Pertence ao Código de Processo Civil (Lei n.º 41/2013, de 26 de Junho)
Este artigo estabelece regras para determinar em qual processo deve ser invocada a exceção de litispendência — isto é, quando a mesma causa é apresentada duas vezes em tribunal. A litispendência é uma defesa que o réu pode usar para alegar que já existe um processo idêntico em curso. O artigo clarifica que esta exceção deve ser deduzida especificamente no processo proposto mais tarde, ou seja, naquele em que o réu recebeu a citação mais recentemente. Quando ambos os processos têm citações no mesmo dia, a prioridade é determinada pela data de apresentação das petições iniciais junto do tribunal.
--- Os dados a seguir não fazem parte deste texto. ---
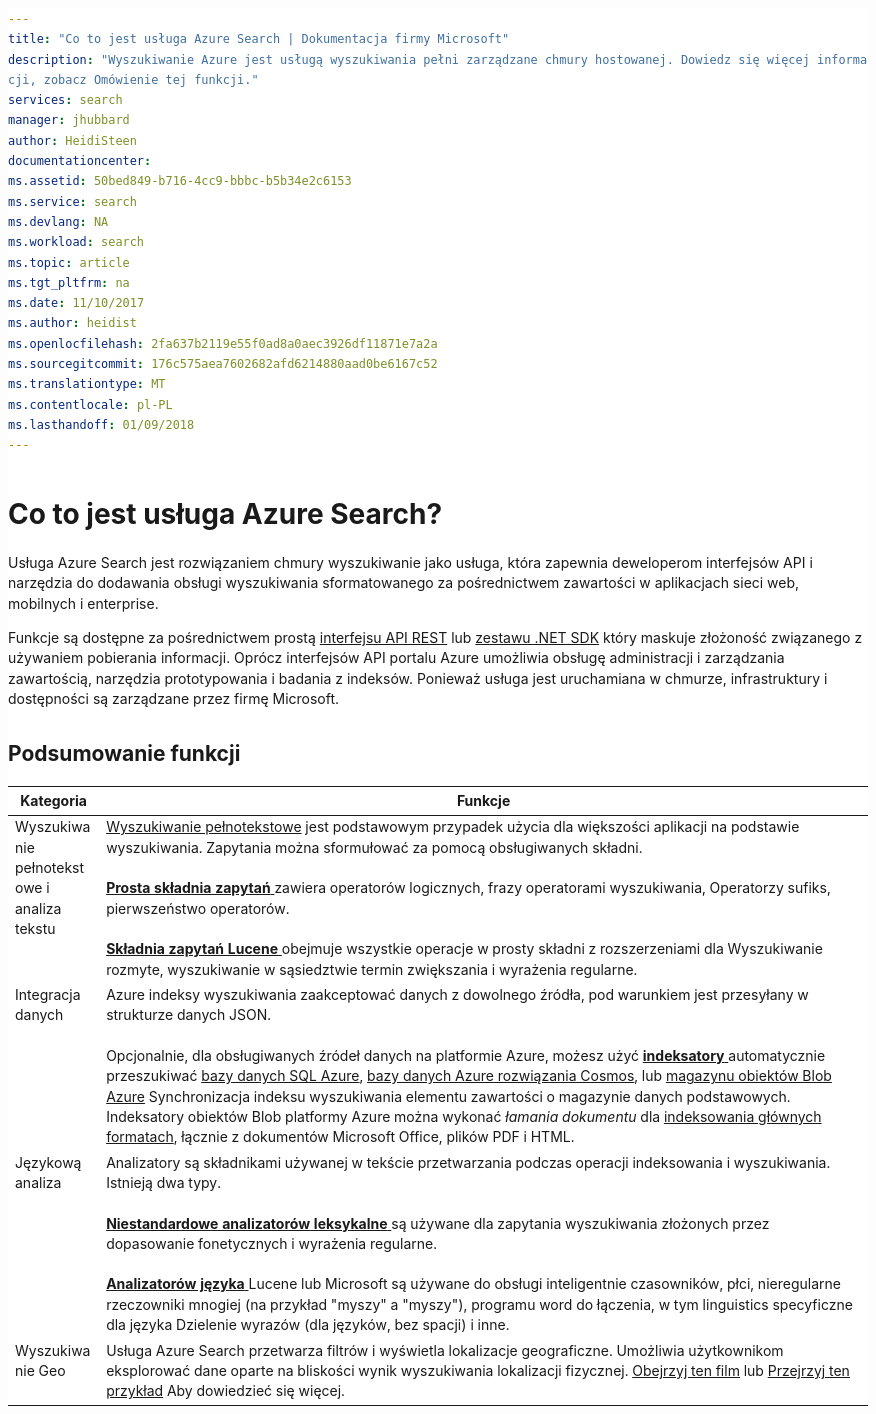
 ```yaml
---
title: "Co to jest usługa Azure Search | Dokumentacja firmy Microsoft"
description: "Wyszukiwanie Azure jest usługą wyszukiwania pełni zarządzane chmury hostowanej. Dowiedz się więcej informacji, zobacz Omówienie tej funkcji."
services: search
manager: jhubbard
author: HeidiSteen
documentationcenter: 
ms.assetid: 50bed849-b716-4cc9-bbbc-b5b34e2c6153
ms.service: search
ms.devlang: NA
ms.workload: search
ms.topic: article
ms.tgt_pltfrm: na
ms.date: 11/10/2017
ms.author: heidist
ms.openlocfilehash: 2fa637b2119e55f0ad8a0aec3926df11871e7a2a
ms.sourcegitcommit: 176c575aea7602682afd6214880aad0be6167c52
ms.translationtype: MT
ms.contentlocale: pl-PL
ms.lasthandoff: 01/09/2018
---
```

# <a name="what-is-azure-search"></a>Co to jest usługa Azure Search?
Usługa Azure Search jest rozwiązaniem chmury wyszukiwanie jako usługa, która zapewnia deweloperom interfejsów API i narzędzia do dodawania obsługi wyszukiwania sformatowanego za pośrednictwem zawartości w aplikacjach sieci web, mobilnych i enterprise.

Funkcje są dostępne za pośrednictwem prostą [interfejsu API REST](/rest/api/searchservice/) lub [zestawu .NET SDK](search-howto-dotnet-sdk.md) który maskuje złożoność związanego z używaniem pobierania informacji. Oprócz interfejsów API portalu Azure umożliwia obsługę administracji i zarządzania zawartością, narzędzia prototypowania i badania z indeksów. Ponieważ usługa jest uruchamiana w chmurze, infrastruktury i dostępności są zarządzane przez firmę Microsoft.

<a name="feature-drilldown"></a>

## <a name="feature-summary"></a>Podsumowanie funkcji

| Kategoria | Funkcje |
|----------|----------|
|Wyszukiwanie pełnotekstowe i analiza tekstu | [Wyszukiwanie pełnotekstowe](search-lucene-query-architecture.md) jest podstawowym przypadek użycia dla większości aplikacji na podstawie wyszukiwania. Zapytania można sformułować za pomocą obsługiwanych składni. <br/><br/>[**Prosta składnia zapytań** ](https://docs.microsoft.com/rest/api/searchservice/simple-query-syntax-in-azure-search) zawiera operatorów logicznych, frazy operatorami wyszukiwania, Operatorzy sufiks, pierwszeństwo operatorów.<br/><br/>[**Składnia zapytań Lucene** ](https://docs.microsoft.com/rest/api/searchservice/lucene-query-syntax-in-azure-search) obejmuje wszystkie operacje w prosty składni z rozszerzeniami dla Wyszukiwanie rozmyte, wyszukiwanie w sąsiedztwie termin zwiększania i wyrażenia regularne.| 
| Integracja danych | Azure indeksy wyszukiwania zaakceptować danych z dowolnego źródła, pod warunkiem jest przesyłany w strukturze danych JSON. <br/><br/> Opcjonalnie, dla obsługiwanych źródeł danych na platformie Azure, możesz użyć [ **indeksatory** ](search-indexer-overview.md) automatycznie przeszukiwać [bazy danych SQL Azure](search-howto-connecting-azure-sql-database-to-azure-search-using-indexers.md), [bazy danych Azure rozwiązania Cosmos](search-howto-index-cosmosdb.md), lub [magazynu obiektów Blob Azure](search-howto-indexing-azure-blob-storage.md) Synchronizacja indeksu wyszukiwania elementu zawartości o magazynie danych podstawowych. Indeksatory obiektów Blob platformy Azure można wykonać *łamania dokumentu* dla [indeksowania głównych formatach](search-howto-indexing-azure-blob-storage.md), łącznie z dokumentów Microsoft Office, plików PDF i HTML. |
| Językową analiza | Analizatory są składnikami używanej w tekście przetwarzania podczas operacji indeksowania i wyszukiwania. Istnieją dwa typy. <br/><br/>[**Niestandardowe analizatorów leksykalne** ](https://docs.microsoft.com/rest/api/searchservice/custom-analyzers-in-azure-search) są używane dla zapytania wyszukiwania złożonych przez dopasowanie fonetycznych i wyrażenia regularne. <br/><br/>[**Analizatorów języka** ](https://docs.microsoft.com/rest/api/searchservice/language-support) Lucene lub Microsoft są używane do obsługi inteligentnie czasowników, płci, nieregularne rzeczowniki mnogiej (na przykład "myszy" a "myszy"), programu word do łączenia, w tym linguistics specyficzne dla języka Dzielenie wyrazów (dla języków, bez spacji) i inne. |
| Wyszukiwanie Geo | Usługa Azure Search przetwarza filtrów i wyświetla lokalizacje geograficzne. Umożliwia użytkownikom eksplorować dane oparte na bliskości wynik wyszukiwania lokalizacji fizycznej. [Obejrzyj ten film](https://channel9.msdn.com/Shows/Data-Exposed/Azure-Search-and-Geospatial-Data) lub [Przejrzyj ten przykład](https://github.com/Azure-Samples/search-dotnet-asp-net-mvc-jobs) Aby dowiedzieć się więcej. |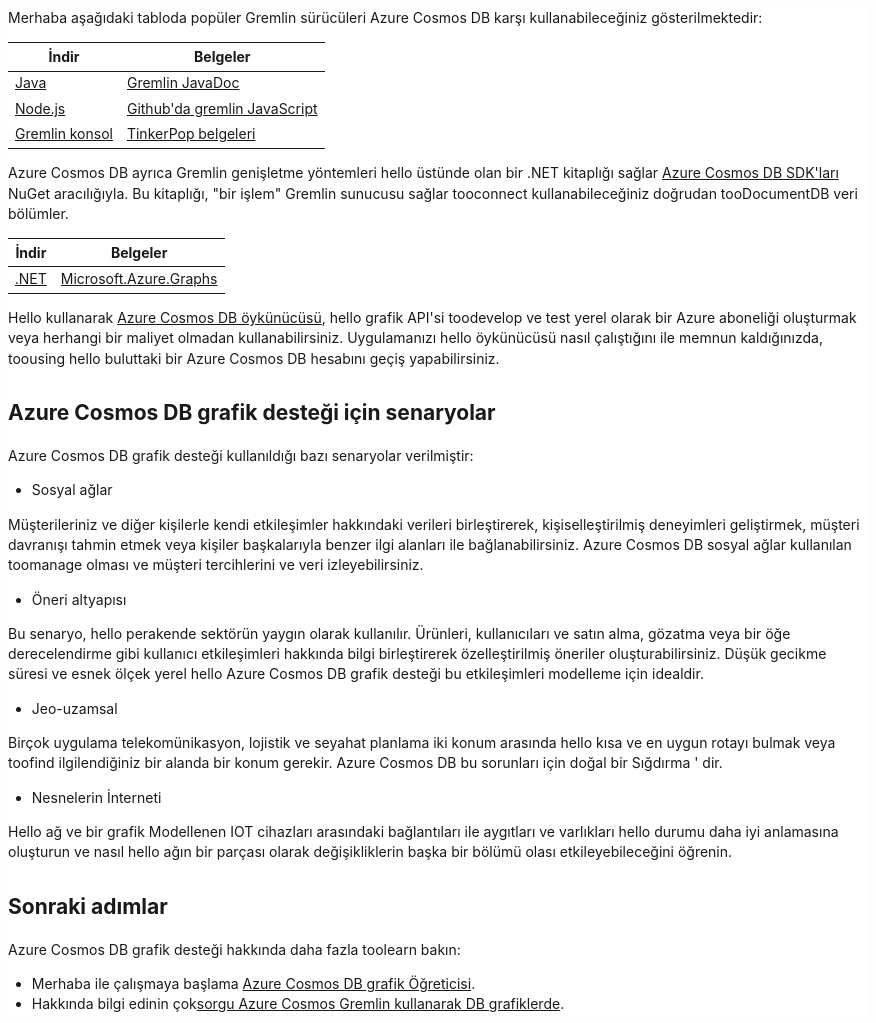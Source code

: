 Merhaba aşağıdaki tabloda popüler Gremlin sürücüleri Azure Cosmos DB karşı kullanabileceğiniz gösterilmektedir:

| İndir | Belgeler |
| --- | --- |
| [Java](https://mvnrepository.com/artifact/com.tinkerpop.gremlin/gremlin-java) |[Gremlin JavaDoc](http://tinkerpop.apache.org/javadocs/current/full/) |
| [Node.js](https://www.npmjs.com/package/gremlin) |[Github'da gremlin JavaScript](https://github.com/jbmusso/gremlin-javascript) |
| [Gremlin konsol](https://tinkerpop.apache.org/downloads.html) |[TinkerPop belgeleri](http://tinkerpop.apache.org/docs/current/reference/#gremlin-console) |

Azure Cosmos DB ayrıca Gremlin genişletme yöntemleri hello üstünde olan bir .NET kitaplığı sağlar [Azure Cosmos DB SDK'ları](documentdb-sdk-dotnet.md) NuGet aracılığıyla. Bu kitaplığı, "bir işlem" Gremlin sunucusu sağlar tooconnect kullanabileceğiniz doğrudan tooDocumentDB veri bölümler.

| İndir | Belgeler |
| --- | --- |
| [.NET](https://www.nuget.org/packages/Microsoft.Azure.Graphs/) |[Microsoft.Azure.Graphs](https://msdn.microsoft.com/library/azure/dn948556.aspx) |

Hello kullanarak [Azure Cosmos DB öykünücüsü](local-emulator.md), hello grafik API'si toodevelop ve test yerel olarak bir Azure aboneliği oluşturmak veya herhangi bir maliyet olmadan kullanabilirsiniz. Uygulamanızı hello öykünücüsü nasıl çalıştığını ile memnun kaldığınızda, toousing hello buluttaki bir Azure Cosmos DB hesabını geçiş yapabilirsiniz.

## <a name="scenarios-for-graph-support-of-azure-cosmos-db"></a>Azure Cosmos DB grafik desteği için senaryolar
Azure Cosmos DB grafik desteği kullanıldığı bazı senaryolar verilmiştir:

* Sosyal ağlar

 Müşterileriniz ve diğer kişilerle kendi etkileşimler hakkındaki verileri birleştirerek, kişiselleştirilmiş deneyimleri geliştirmek, müşteri davranışı tahmin etmek veya kişiler başkalarıyla benzer ilgi alanları ile bağlanabilirsiniz. Azure Cosmos DB sosyal ağlar kullanılan toomanage olması ve müşteri tercihlerini ve veri izleyebilirsiniz.

* Öneri altyapısı

 Bu senaryo, hello perakende sektörün yaygın olarak kullanılır. Ürünleri, kullanıcıları ve satın alma, gözatma veya bir öğe derecelendirme gibi kullanıcı etkileşimleri hakkında bilgi birleştirerek özelleştirilmiş öneriler oluşturabilirsiniz. Düşük gecikme süresi ve esnek ölçek yerel hello Azure Cosmos DB grafik desteği bu etkileşimleri modelleme için idealdir.

* Jeo-uzamsal

 Birçok uygulama telekomünikasyon, lojistik ve seyahat planlama iki konum arasında hello kısa ve en uygun rotayı bulmak veya toofind ilgilendiğiniz bir alanda bir konum gerekir. Azure Cosmos DB bu sorunları için doğal bir Sığdırma ' dir.

* Nesnelerin İnterneti

 Hello ağ ve bir grafik Modellenen IOT cihazları arasındaki bağlantıları ile aygıtları ve varlıkları hello durumu daha iyi anlamasına oluşturun ve nasıl hello ağın bir parçası olarak değişikliklerin başka bir bölümü olası etkileyebileceğini öğrenin.

## <a name="next-steps"></a>Sonraki adımlar
Azure Cosmos DB grafik desteği hakkında daha fazla toolearn bakın:

* Merhaba ile çalışmaya başlama [Azure Cosmos DB grafik Öğreticisi](create-graph-dotnet.md).
* Hakkında bilgi edinin çok[sorgu Azure Cosmos Gremlin kullanarak DB grafiklerde](gremlin-support.md).
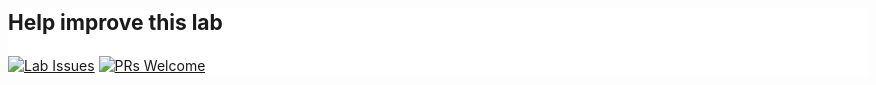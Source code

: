 ## Help improve this lab

[![Lab Issues](https://img.shields.io/github/issues/crimsonpinnacle/cloud-labs)](https://github.com/CrimsonPinnacle/cloud-labs/issues/new?assignees=toddysm&labels=new+lab&template=bug_template.md&title=) [![PRs Welcome](https://img.shields.io/badge/PRs-welcome-brightgreen.svg)](https://github.com/CrimsonPinnacle/cloud-labs/pulls)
Esta regra evita duplicação de processos e conflitos entre decisões, garantindo que o tribunal que recebeu primeiro o processo tenha prioridade na resolução da causa.
João propõe ação contra Maria em 5 de janeiro. Maria é citada em 10 de janeiro. Depois, João propõe outra ação idêntica em 1 de fevereiro e Maria é citada em 15 de fevereiro. Maria deve alegar litispendência no segundo processo (fevereiro), porque foi citada posteriormente neste.
Dois processos identicamente formulados chegam ao tribunal no mesmo mês. O réu é citado em ambos a 20 de março. Para determinar qual é considerado segundo, verifica-se qual petição inicial entrou no tribunal primeiro. A litispendência é alegada no processo cuja petição chegou depois.
Uma empresa recebe duas ações judiciais semelhantes do mesmo credor em 2024. A primeira citação foi em setembro, a segunda em dezembro. A empresa deve invocar a exceção de litispendência no processo de dezembro, argumentando que a causa já está pendente desde setembro.